_TASK TO CARRY OUT_
Take from the listing each line that has the string "data".

_ENTRIES SUPPLIED_
——————
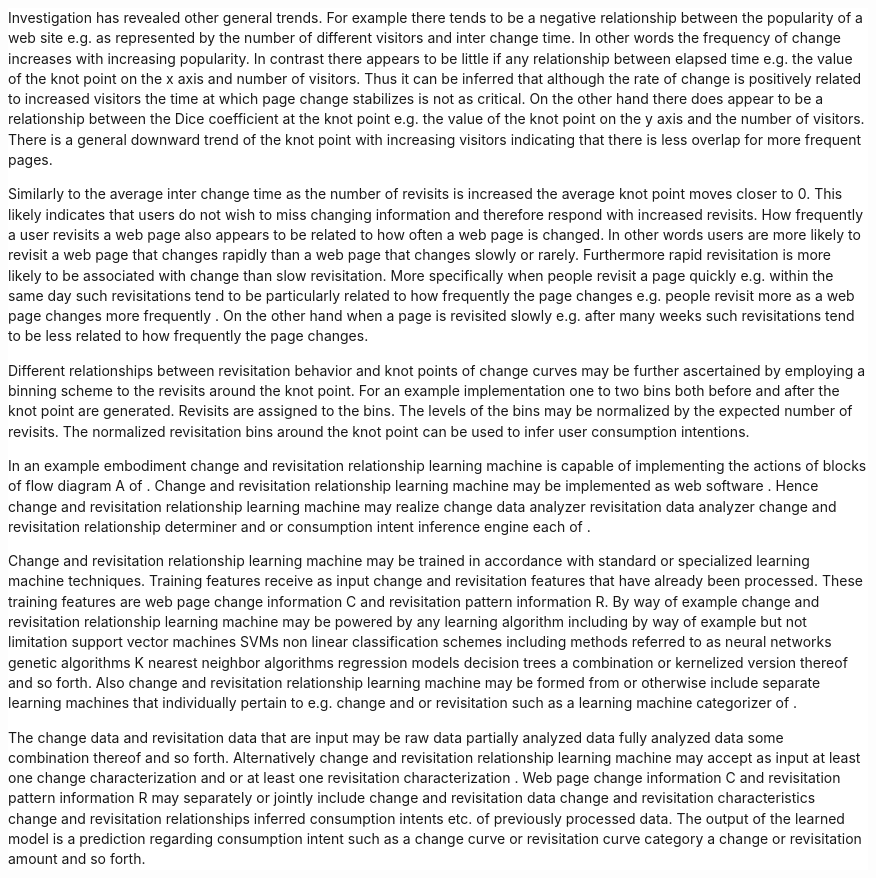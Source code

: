Investigation has revealed other general trends. For example there tends to be a negative relationship between the popularity of a web site e.g. as represented by the number of different visitors and inter change time. In other words the frequency of change increases with increasing popularity. In contrast there appears to be little if any relationship between elapsed time e.g. the value of the knot point on the x axis and number of visitors. Thus it can be inferred that although the rate of change is positively related to increased visitors the time at which page change stabilizes is not as critical. On the other hand there does appear to be a relationship between the Dice coefficient at the knot point e.g. the value of the knot point on the y axis and the number of visitors. There is a general downward trend of the knot point with increasing visitors indicating that there is less overlap for more frequent pages.

Similarly to the average inter change time as the number of revisits is increased the average knot point moves closer to 0. This likely indicates that users do not wish to miss changing information and therefore respond with increased revisits. How frequently a user revisits a web page also appears to be related to how often a web page is changed. In other words users are more likely to revisit a web page that changes rapidly than a web page that changes slowly or rarely. Furthermore rapid revisitation is more likely to be associated with change than slow revisitation. More specifically when people revisit a page quickly e.g. within the same day such revisitations tend to be particularly related to how frequently the page changes e.g. people revisit more as a web page changes more frequently . On the other hand when a page is revisited slowly e.g. after many weeks such revisitations tend to be less related to how frequently the page changes.

Different relationships between revisitation behavior and knot points of change curves may be further ascertained by employing a binning scheme to the revisits around the knot point. For an example implementation one to two bins both before and after the knot point are generated. Revisits are assigned to the bins. The levels of the bins may be normalized by the expected number of revisits. The normalized revisitation bins around the knot point can be used to infer user consumption intentions.

In an example embodiment change and revisitation relationship learning machine is capable of implementing the actions of blocks of flow diagram A of . Change and revisitation relationship learning machine may be implemented as web software . Hence change and revisitation relationship learning machine may realize change data analyzer revisitation data analyzer change and revisitation relationship determiner and or consumption intent inference engine each of .

Change and revisitation relationship learning machine may be trained in accordance with standard or specialized learning machine techniques. Training features receive as input change and revisitation features that have already been processed. These training features are web page change information C and revisitation pattern information R. By way of example change and revisitation relationship learning machine may be powered by any learning algorithm including by way of example but not limitation support vector machines SVMs non linear classification schemes including methods referred to as neural networks genetic algorithms K nearest neighbor algorithms regression models decision trees a combination or kernelized version thereof and so forth. Also change and revisitation relationship learning machine may be formed from or otherwise include separate learning machines that individually pertain to e.g. change and or revisitation such as a learning machine categorizer of .

The change data and revisitation data that are input may be raw data partially analyzed data fully analyzed data some combination thereof and so forth. Alternatively change and revisitation relationship learning machine may accept as input at least one change characterization and or at least one revisitation characterization . Web page change information C and revisitation pattern information R may separately or jointly include change and revisitation data change and revisitation characteristics change and revisitation relationships inferred consumption intents etc. of previously processed data. The output of the learned model is a prediction regarding consumption intent such as a change curve or revisitation curve category a change or revisitation amount and so forth.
——————
_WRITTEN RESPONSE_
In an example embodiment change and revisitation relationship learning machine is capable of implementing the actions of blocks of flow diagram A of . Change and revisitation relationship learning machine may be implemented as web software . Hence change and revisitation relationship learning machine may realize change data analyzer revisitation data analyzer change and revisitation relationship determiner and or consumption intent inference engine each of .
The change data and revisitation data that are input may be raw data partially analyzed data fully analyzed data some combination thereof and so forth. Alternatively change and revisitation relationship learning machine may accept as input at least one change characterization and or at least one revisitation characterization . Web page change information C and revisitation pattern information R may separately or jointly include change and revisitation data change and revisitation characteristics change and revisitation relationships inferred consumption intents etc. of previously processed data. The output of the learned model is a prediction regarding consumption intent such as a change curve or revisitation curve category a change or revisitation amount and so forth.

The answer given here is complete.